→ TASK ITEM
What is the number of lines in the records that contain "world"? Give only that number.

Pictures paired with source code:

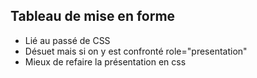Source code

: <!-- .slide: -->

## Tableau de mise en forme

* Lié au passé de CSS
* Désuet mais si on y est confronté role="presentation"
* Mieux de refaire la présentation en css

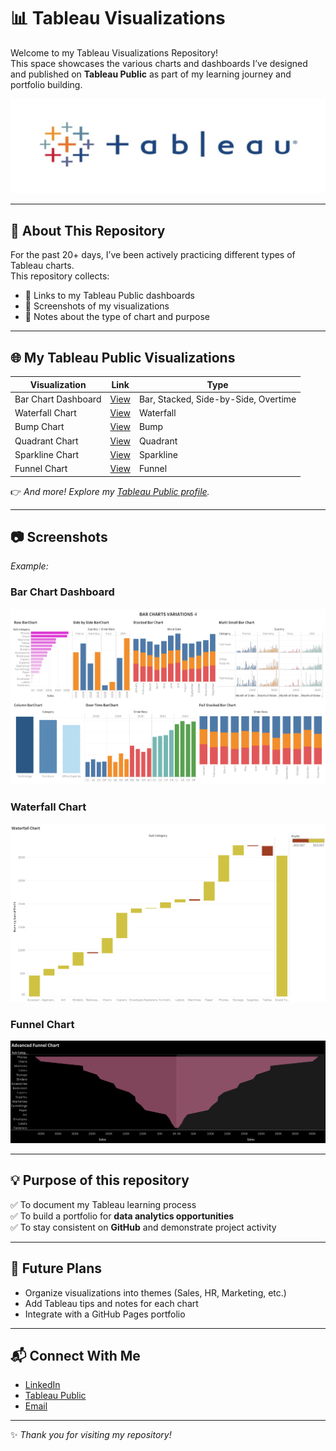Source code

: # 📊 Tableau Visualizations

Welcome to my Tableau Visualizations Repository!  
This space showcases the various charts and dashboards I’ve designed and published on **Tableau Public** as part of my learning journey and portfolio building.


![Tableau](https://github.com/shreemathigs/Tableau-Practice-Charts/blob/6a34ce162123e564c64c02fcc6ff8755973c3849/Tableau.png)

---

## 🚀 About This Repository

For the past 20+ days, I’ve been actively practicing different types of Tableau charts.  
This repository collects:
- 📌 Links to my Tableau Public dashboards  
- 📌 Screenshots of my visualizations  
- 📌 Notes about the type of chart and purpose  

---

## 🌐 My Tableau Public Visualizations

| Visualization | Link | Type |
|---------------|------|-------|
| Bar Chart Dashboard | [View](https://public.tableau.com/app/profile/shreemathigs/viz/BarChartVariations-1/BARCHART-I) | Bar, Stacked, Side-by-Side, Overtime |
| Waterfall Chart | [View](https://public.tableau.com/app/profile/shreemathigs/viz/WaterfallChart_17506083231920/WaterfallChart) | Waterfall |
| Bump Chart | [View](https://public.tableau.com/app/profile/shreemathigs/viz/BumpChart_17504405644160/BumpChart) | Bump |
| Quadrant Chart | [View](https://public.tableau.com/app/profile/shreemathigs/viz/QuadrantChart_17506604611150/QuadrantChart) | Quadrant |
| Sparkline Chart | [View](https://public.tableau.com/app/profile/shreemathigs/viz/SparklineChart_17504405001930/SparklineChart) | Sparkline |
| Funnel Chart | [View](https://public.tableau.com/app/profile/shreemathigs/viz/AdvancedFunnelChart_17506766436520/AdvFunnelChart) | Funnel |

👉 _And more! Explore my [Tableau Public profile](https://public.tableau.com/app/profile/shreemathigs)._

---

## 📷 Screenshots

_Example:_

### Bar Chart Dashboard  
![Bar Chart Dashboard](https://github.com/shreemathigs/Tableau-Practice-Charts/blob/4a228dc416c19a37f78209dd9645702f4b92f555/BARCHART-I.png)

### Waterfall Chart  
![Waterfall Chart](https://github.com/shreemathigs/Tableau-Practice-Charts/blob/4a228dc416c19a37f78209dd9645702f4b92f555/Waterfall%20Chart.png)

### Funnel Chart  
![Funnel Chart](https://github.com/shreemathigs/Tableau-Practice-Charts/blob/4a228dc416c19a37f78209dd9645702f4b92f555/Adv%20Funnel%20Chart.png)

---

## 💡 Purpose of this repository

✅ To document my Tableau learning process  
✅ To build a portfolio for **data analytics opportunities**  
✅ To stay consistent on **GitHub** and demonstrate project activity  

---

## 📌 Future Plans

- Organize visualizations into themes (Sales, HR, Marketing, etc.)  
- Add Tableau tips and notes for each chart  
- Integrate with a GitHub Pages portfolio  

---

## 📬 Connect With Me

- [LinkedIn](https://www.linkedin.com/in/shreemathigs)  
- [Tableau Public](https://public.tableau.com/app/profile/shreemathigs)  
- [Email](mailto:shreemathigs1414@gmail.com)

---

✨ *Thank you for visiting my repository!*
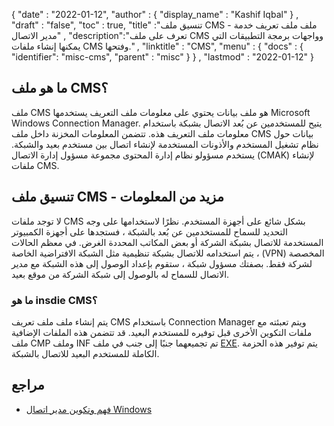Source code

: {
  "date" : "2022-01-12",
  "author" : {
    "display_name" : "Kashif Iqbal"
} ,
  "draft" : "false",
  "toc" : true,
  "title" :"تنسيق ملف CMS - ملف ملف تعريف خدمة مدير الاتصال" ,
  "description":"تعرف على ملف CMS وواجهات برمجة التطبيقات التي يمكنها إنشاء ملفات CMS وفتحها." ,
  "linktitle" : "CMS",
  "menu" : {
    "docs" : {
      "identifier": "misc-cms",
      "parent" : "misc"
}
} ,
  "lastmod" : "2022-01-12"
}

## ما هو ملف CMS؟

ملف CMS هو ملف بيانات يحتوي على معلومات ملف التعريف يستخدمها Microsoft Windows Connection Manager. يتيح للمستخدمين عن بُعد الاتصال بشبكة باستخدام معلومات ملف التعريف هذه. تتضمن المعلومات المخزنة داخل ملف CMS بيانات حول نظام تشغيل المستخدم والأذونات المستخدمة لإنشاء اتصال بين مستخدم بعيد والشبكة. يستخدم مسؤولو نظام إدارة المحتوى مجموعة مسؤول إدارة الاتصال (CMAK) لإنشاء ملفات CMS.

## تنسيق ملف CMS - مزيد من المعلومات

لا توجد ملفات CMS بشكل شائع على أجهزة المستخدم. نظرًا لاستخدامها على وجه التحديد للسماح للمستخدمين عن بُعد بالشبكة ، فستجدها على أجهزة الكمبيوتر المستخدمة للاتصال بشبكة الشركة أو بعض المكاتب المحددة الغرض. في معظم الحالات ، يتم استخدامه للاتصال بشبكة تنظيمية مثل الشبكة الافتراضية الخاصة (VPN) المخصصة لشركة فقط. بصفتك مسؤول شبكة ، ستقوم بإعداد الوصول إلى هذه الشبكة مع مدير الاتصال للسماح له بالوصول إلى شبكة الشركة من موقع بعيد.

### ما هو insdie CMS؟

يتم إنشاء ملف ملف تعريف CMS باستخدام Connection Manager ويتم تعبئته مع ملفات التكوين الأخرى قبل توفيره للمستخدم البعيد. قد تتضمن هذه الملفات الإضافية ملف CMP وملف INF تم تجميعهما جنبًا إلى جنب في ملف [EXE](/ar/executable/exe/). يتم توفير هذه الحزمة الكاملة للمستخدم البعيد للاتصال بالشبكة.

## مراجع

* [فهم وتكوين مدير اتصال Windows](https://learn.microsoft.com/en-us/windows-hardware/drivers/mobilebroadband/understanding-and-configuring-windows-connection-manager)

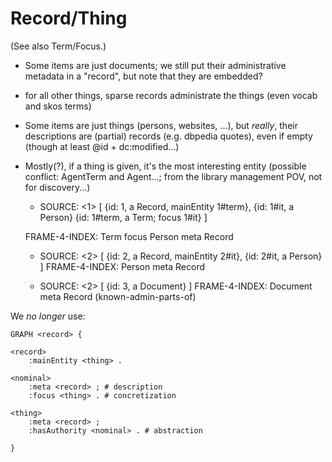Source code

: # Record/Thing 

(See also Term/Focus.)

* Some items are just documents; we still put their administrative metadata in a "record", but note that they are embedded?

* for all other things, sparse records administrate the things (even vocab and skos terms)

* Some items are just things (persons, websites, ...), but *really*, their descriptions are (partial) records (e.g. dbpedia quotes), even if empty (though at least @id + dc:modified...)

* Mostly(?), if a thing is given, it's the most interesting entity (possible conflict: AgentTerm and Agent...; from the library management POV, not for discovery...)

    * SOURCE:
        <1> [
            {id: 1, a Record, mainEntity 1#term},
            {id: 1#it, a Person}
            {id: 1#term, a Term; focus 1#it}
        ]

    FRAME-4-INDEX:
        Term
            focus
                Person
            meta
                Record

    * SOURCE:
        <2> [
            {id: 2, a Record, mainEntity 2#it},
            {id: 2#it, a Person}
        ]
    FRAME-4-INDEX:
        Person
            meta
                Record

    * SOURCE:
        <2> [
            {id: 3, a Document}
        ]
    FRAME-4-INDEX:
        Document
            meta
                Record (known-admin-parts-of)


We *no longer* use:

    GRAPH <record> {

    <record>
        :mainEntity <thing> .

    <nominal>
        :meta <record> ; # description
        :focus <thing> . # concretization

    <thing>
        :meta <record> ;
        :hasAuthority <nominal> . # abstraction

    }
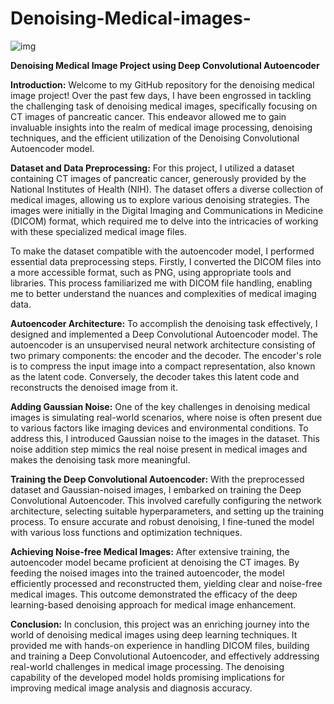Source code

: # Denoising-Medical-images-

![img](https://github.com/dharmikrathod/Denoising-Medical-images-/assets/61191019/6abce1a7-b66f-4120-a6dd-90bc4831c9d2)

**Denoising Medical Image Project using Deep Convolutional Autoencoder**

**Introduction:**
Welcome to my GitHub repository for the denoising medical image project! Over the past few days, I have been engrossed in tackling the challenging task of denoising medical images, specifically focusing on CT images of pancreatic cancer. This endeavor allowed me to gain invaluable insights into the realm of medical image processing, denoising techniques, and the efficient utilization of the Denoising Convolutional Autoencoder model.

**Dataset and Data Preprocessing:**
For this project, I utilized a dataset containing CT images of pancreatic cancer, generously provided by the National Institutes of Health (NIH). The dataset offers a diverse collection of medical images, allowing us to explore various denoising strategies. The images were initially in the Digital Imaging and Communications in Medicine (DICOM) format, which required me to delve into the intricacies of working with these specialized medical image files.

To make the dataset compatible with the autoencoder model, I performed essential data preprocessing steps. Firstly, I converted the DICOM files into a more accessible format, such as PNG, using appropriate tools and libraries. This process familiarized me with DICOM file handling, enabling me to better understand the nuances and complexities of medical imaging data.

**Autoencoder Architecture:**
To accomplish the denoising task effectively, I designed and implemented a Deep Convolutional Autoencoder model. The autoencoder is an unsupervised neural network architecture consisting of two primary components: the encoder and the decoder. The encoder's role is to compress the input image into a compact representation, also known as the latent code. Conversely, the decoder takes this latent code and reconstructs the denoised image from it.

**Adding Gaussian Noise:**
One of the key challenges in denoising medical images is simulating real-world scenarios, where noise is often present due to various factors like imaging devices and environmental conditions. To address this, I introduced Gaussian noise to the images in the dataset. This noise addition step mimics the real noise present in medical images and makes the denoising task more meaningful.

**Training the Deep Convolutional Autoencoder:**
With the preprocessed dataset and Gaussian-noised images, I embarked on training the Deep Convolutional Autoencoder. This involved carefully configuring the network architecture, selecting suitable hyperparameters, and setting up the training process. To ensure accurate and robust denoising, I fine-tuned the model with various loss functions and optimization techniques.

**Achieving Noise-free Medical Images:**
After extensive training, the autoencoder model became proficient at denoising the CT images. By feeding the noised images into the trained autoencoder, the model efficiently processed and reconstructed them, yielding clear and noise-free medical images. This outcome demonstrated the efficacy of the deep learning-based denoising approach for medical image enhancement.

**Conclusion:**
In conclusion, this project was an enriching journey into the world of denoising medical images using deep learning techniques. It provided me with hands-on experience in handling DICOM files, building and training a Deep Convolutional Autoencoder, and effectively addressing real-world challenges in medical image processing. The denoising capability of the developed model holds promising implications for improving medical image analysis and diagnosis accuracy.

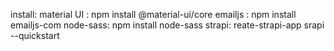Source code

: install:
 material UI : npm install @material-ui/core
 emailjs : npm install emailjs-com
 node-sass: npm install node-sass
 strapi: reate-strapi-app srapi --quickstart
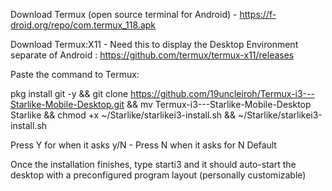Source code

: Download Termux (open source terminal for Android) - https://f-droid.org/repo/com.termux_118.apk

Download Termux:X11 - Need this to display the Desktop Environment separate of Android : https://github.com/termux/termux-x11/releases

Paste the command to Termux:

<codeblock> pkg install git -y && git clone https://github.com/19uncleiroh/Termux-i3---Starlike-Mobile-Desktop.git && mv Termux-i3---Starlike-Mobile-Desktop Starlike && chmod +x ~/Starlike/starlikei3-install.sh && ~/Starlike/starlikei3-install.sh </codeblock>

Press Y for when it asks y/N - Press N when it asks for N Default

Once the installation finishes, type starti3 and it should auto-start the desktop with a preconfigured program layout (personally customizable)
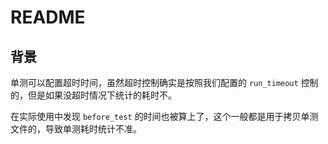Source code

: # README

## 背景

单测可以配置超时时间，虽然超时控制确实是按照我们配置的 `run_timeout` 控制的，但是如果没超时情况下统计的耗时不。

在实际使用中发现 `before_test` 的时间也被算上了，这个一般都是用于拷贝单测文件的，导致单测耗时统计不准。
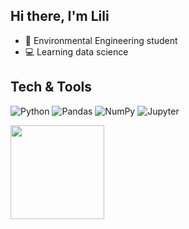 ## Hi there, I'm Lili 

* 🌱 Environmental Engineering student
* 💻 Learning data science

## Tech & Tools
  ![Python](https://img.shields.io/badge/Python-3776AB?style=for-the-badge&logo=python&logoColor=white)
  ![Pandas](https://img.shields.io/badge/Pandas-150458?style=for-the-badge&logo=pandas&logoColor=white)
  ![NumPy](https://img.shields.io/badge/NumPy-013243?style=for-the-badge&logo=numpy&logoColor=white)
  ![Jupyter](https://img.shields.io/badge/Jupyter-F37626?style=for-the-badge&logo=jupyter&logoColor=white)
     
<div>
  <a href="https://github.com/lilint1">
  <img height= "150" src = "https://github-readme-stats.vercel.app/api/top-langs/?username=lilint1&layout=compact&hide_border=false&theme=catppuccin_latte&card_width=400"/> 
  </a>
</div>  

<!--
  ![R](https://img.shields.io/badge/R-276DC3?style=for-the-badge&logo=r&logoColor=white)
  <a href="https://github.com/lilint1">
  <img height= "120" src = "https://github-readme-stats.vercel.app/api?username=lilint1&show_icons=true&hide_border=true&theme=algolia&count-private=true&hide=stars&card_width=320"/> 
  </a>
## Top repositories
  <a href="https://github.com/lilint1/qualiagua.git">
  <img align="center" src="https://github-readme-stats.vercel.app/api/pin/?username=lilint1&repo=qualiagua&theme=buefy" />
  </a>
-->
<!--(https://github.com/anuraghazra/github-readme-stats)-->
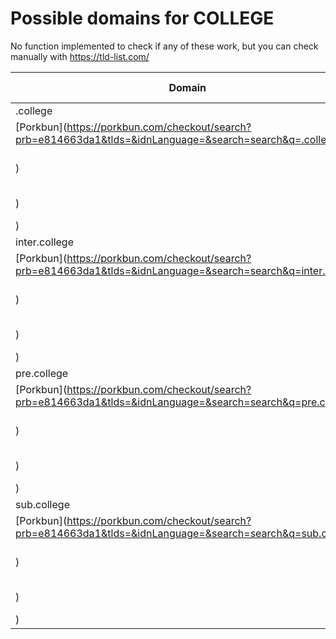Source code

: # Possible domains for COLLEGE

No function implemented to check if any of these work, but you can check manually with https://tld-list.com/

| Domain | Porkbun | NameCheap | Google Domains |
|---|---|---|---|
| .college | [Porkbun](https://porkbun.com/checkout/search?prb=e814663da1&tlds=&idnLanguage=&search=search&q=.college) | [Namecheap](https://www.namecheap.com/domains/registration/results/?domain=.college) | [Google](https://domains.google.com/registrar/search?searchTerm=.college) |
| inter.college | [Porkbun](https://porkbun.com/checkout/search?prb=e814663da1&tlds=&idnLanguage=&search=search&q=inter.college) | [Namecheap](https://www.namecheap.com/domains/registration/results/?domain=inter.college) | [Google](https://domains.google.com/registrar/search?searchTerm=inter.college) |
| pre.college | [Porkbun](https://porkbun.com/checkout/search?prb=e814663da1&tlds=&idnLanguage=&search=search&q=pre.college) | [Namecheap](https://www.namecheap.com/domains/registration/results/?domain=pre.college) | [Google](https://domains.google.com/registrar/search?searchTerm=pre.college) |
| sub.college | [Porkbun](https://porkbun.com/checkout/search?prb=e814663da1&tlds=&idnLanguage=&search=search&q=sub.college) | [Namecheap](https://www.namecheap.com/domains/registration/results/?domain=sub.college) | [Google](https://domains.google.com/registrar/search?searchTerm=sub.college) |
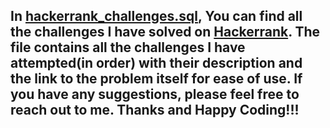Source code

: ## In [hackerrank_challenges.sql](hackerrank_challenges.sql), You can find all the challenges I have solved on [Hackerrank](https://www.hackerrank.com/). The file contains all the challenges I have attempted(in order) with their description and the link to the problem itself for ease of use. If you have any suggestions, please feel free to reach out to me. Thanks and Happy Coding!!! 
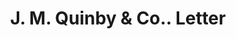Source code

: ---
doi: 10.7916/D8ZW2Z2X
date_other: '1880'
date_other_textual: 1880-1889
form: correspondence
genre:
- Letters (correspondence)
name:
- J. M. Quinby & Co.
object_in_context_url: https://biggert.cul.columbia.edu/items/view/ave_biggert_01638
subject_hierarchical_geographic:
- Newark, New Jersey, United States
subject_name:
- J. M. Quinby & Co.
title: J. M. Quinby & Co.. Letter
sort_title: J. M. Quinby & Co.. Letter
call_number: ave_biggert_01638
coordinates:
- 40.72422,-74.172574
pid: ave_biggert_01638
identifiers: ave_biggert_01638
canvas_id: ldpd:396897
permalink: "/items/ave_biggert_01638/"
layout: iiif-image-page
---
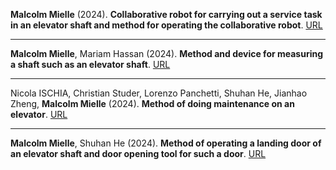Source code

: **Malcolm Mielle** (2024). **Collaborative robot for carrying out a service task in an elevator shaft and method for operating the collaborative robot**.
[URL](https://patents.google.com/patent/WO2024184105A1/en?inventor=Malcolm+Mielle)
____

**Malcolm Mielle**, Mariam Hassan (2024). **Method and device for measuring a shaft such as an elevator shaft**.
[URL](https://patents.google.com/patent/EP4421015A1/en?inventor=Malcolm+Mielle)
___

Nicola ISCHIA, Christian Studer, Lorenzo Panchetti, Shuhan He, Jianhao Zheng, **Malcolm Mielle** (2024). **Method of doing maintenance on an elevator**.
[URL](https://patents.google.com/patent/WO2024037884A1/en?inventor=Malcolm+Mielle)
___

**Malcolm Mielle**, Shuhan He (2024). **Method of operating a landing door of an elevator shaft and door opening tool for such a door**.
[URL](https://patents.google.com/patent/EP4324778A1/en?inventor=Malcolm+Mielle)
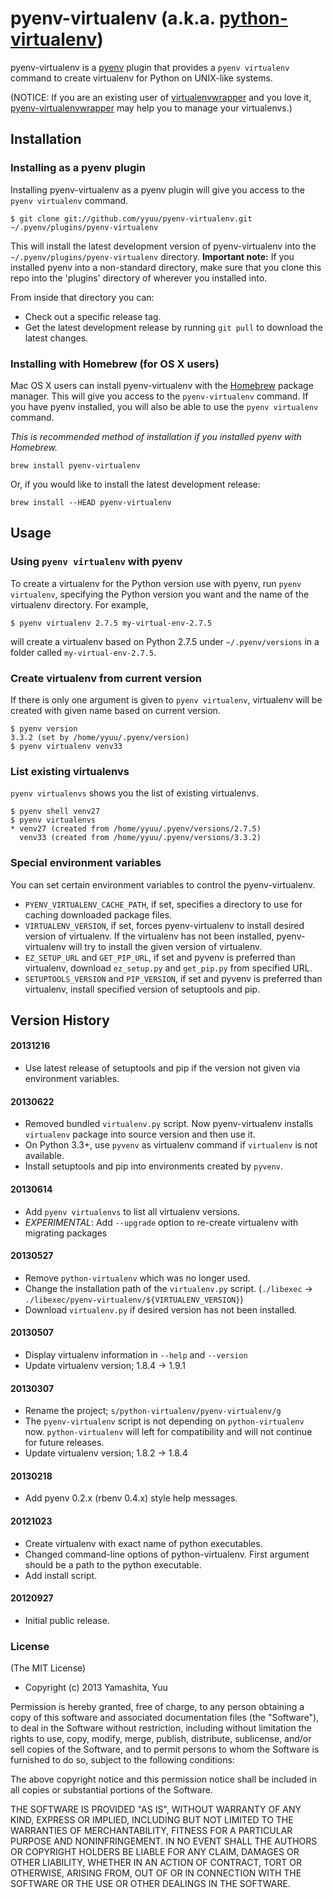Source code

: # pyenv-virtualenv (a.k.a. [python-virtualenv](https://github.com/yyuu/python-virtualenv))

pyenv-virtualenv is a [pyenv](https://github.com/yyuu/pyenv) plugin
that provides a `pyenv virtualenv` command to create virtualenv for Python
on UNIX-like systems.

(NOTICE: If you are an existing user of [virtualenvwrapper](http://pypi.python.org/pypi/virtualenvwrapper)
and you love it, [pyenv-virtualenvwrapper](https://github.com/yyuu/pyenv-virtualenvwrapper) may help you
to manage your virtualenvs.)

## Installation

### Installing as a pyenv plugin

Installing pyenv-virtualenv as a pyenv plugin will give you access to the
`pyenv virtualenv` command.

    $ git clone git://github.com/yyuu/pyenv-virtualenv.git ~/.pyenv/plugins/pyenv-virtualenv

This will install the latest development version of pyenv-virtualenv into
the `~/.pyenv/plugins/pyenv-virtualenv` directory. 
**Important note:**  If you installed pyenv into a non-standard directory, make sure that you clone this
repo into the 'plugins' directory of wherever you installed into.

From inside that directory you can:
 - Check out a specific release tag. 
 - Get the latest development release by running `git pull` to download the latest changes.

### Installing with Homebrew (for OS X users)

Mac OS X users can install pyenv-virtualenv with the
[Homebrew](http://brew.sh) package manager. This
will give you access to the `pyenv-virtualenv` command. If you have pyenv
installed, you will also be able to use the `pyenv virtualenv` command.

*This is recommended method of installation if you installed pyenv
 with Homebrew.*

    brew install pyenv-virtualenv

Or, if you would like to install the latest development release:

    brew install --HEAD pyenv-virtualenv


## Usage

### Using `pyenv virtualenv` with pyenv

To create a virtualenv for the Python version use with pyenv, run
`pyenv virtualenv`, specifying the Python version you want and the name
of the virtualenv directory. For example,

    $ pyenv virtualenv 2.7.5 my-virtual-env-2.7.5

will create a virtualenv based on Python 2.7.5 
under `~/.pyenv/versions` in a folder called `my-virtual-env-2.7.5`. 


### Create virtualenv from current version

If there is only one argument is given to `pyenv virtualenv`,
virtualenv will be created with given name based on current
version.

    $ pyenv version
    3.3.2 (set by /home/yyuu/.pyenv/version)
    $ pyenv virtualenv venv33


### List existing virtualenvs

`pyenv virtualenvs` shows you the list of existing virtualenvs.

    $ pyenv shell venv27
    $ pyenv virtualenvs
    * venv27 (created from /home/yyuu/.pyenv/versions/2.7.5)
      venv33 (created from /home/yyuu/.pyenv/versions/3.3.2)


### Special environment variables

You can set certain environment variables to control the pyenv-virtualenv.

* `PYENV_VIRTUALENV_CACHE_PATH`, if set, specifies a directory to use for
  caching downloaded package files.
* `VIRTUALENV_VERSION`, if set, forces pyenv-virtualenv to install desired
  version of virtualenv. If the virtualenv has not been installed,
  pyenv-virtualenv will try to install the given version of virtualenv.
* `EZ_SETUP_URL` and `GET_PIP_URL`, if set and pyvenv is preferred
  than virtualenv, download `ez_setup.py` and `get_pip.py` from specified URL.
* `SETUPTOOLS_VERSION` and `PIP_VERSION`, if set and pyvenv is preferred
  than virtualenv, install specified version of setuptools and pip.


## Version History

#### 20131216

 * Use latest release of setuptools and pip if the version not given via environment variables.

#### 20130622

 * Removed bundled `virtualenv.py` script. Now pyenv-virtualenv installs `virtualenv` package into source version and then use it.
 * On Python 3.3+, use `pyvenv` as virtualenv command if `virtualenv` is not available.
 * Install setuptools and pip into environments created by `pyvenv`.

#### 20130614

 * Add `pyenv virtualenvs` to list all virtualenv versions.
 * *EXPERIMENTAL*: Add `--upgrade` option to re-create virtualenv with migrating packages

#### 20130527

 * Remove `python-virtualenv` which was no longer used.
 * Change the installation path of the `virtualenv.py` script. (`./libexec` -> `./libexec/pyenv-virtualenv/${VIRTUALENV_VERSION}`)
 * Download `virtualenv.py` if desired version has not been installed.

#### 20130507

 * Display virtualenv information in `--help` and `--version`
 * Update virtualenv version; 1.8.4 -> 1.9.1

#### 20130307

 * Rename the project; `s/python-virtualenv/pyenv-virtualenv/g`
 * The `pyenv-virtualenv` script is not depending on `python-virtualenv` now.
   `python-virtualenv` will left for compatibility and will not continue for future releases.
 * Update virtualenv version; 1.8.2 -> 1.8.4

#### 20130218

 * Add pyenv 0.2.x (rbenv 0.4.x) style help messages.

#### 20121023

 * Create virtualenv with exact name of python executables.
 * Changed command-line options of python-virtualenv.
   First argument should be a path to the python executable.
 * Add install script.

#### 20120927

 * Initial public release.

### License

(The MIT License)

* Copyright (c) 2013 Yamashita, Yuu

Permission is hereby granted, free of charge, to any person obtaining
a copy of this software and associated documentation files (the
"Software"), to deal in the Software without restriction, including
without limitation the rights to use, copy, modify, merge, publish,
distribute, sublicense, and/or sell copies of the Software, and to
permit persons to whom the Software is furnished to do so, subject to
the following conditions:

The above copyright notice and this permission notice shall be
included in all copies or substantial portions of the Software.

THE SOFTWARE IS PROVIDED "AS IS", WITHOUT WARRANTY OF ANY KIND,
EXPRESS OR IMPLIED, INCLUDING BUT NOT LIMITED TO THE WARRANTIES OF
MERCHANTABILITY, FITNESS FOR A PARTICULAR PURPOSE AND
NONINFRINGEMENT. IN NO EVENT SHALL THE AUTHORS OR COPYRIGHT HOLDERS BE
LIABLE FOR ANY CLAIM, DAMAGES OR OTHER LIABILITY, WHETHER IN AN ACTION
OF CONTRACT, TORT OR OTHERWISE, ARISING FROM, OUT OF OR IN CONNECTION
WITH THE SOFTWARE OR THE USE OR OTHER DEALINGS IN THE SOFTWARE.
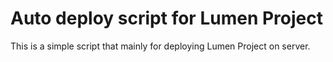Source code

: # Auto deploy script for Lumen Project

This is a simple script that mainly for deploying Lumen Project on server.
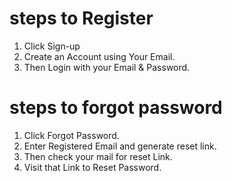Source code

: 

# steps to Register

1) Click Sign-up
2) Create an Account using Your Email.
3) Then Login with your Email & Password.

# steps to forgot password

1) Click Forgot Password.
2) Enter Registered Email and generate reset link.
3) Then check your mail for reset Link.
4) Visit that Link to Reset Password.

→ TASK RESPONSE
2